L’ouvrage est bien centré sur le procès dont il analyse et démonte la mécanique qui a conduit devant le peloton d’exécution ce jeune, brillant et odieux écrivain. Avant d’aborder le procès, Alice Kaplan résume les éléments biographiques de tous les acteurs, en particulier le procureur Reboul et son ami l’avocat Isorni (issus tous deux de la justice de collaboration et cherchant à se refaire une virginité politique sous le nouveau régime) et les jurés (modestes, issus de la banlieue parisienne bien loin de l’intelligentsia brillante de la rue d’Ulm, et anciens résistants fraîchement arrivés au pouvoir).

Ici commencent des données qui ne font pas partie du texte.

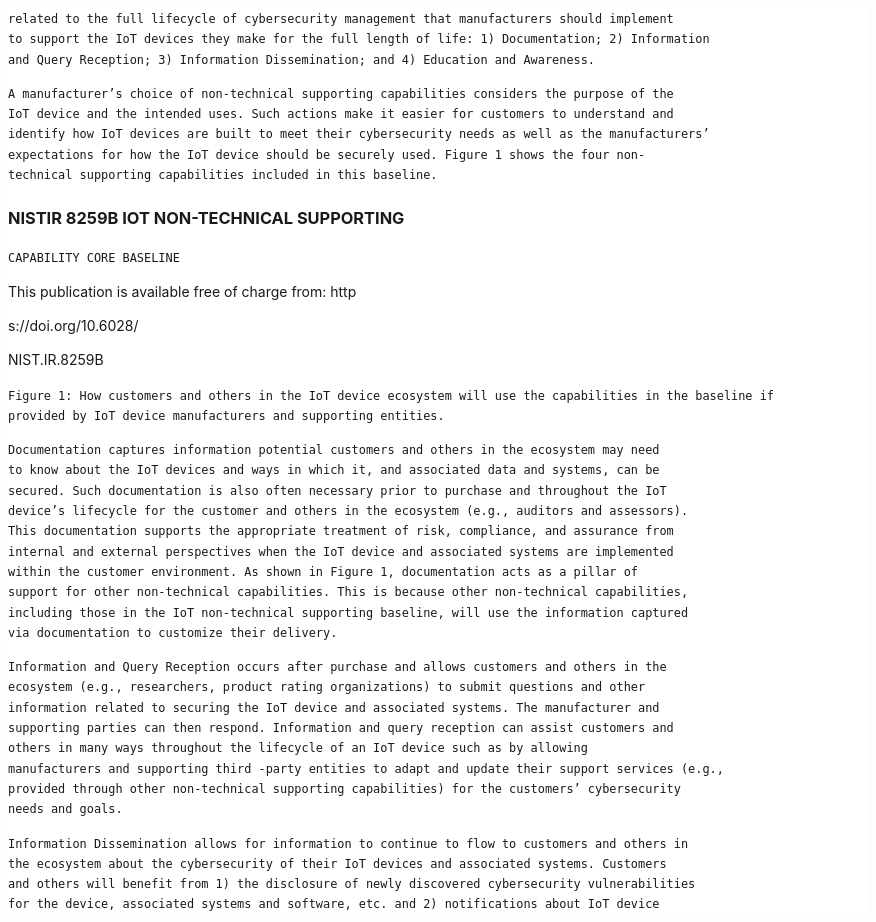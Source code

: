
 ```
related to the full lifecycle of cybersecurity management that manufacturers should implement
to support the IoT devices they make for the full length of life: 1) Documentation; 2) Information
and Query Reception; 3) Information Dissemination; and 4) Education and Awareness.
```
```
A manufacturer’s choice of non-technical supporting capabilities considers the purpose of the
IoT device and the intended uses. Such actions make it easier for customers to understand and
identify how IoT devices are built to meet their cybersecurity needs as well as the manufacturers’
expectations for how the IoT device should be securely used. Figure 1 shows the four non-
technical supporting capabilities included in this baseline.
```

### NISTIR 8259B IOT NON-TECHNICAL SUPPORTING

```
CAPABILITY CORE BASELINE
```
This publication is available free of charge from: http

s://doi.org/10.6028/

NIST.IR.8259B

```
Figure 1: How customers and others in the IoT device ecosystem will use the capabilities in the baseline if
provided by IoT device manufacturers and supporting entities.
```
```
Documentation captures information potential customers and others in the ecosystem may need
to know about the IoT devices and ways in which it, and associated data and systems, can be
secured. Such documentation is also often necessary prior to purchase and throughout the IoT
device’s lifecycle for the customer and others in the ecosystem (e.g., auditors and assessors).
This documentation supports the appropriate treatment of risk, compliance, and assurance from
internal and external perspectives when the IoT device and associated systems are implemented
within the customer environment. As shown in Figure 1, documentation acts as a pillar of
support for other non-technical capabilities. This is because other non-technical capabilities,
including those in the IoT non-technical supporting baseline, will use the information captured
via documentation to customize their delivery.
```
```
Information and Query Reception occurs after purchase and allows customers and others in the
ecosystem (e.g., researchers, product rating organizations) to submit questions and other
information related to securing the IoT device and associated systems. The manufacturer and
supporting parties can then respond. Information and query reception can assist customers and
others in many ways throughout the lifecycle of an IoT device such as by allowing
manufacturers and supporting third -party entities to adapt and update their support services (e.g.,
provided through other non-technical supporting capabilities) for the customers’ cybersecurity
needs and goals.
```
```
Information Dissemination allows for information to continue to flow to customers and others in
the ecosystem about the cybersecurity of their IoT devices and associated systems. Customers
and others will benefit from 1) the disclosure of newly discovered cybersecurity vulnerabilities
for the device, associated systems and software, etc. and 2) notifications about IoT device
```
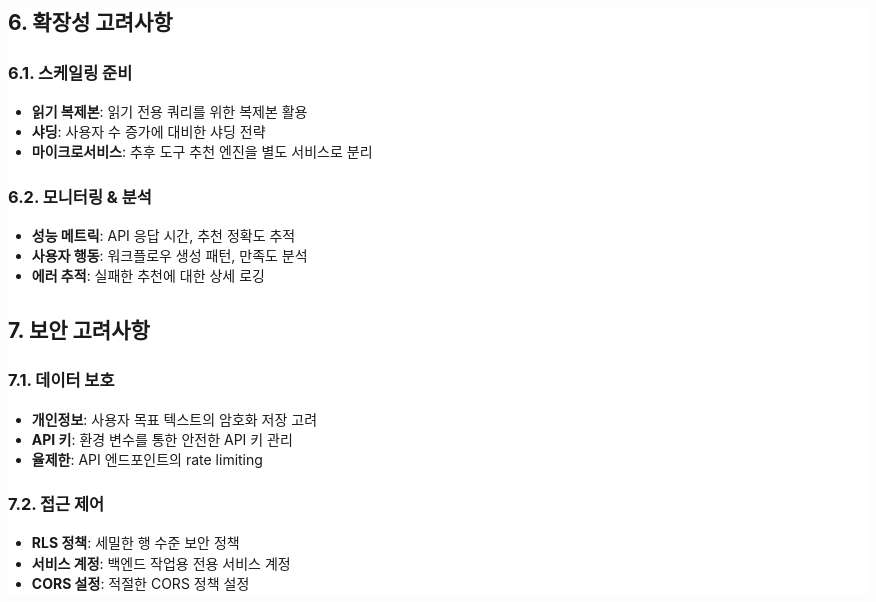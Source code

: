 ## 6. 확장성 고려사항

### 6.1. 스케일링 준비

- **읽기 복제본**: 읽기 전용 쿼리를 위한 복제본 활용
- **샤딩**: 사용자 수 증가에 대비한 샤딩 전략
- **마이크로서비스**: 추후 도구 추천 엔진을 별도 서비스로 분리

### 6.2. 모니터링 & 분석

- **성능 메트릭**: API 응답 시간, 추천 정확도 추적
- **사용자 행동**: 워크플로우 생성 패턴, 만족도 분석
- **에러 추적**: 실패한 추천에 대한 상세 로깅

## 7. 보안 고려사항

### 7.1. 데이터 보호

- **개인정보**: 사용자 목표 텍스트의 암호화 저장 고려
- **API 키**: 환경 변수를 통한 안전한 API 키 관리
- **율제한**: API 엔드포인트의 rate limiting

### 7.2. 접근 제어

- **RLS 정책**: 세밀한 행 수준 보안 정책
- **서비스 계정**: 백엔드 작업용 전용 서비스 계정
- **CORS 설정**: 적절한 CORS 정책 설정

La défense de son avocat, plutôt vaniteux et qui voit manifestement dans ce procès emblématique au côté d’un écrivain célèbre une occasion pour faire de beaux effets de manches, ne porte pas. Il faut dire que l’accusation d’intelligence avec l’ennemi ne laisse que peu de marge de manœuvre, la peine de mort étant la sanction quasi automatique. La mobilisation de la communauté intellectuelle, surtout la frange la plus âgée, ne porte pas et de Gaulle n’accorde pas la grâce à laquelle bien d’autres auront droits.

L’écriture simple et les explications pédagogiques (le livre a été initialement écrit pour un public anglais) rendent la lecture facile et agréable. Alice Kaplan s’efforce de justifier et analyser chaque argument et point de vue avec des références détaillées. Elle a peut être un peu à juger avec le regard moderne et perdre de vue l’ambiance et les mentalités de l’époque, mais il n’est pas possible d’être totalement objectif. Cette américaine fournit à la France un très bon ouvrage d’histoire et d’analyse instructif sur cette période sombre de notre passé : l’épuration.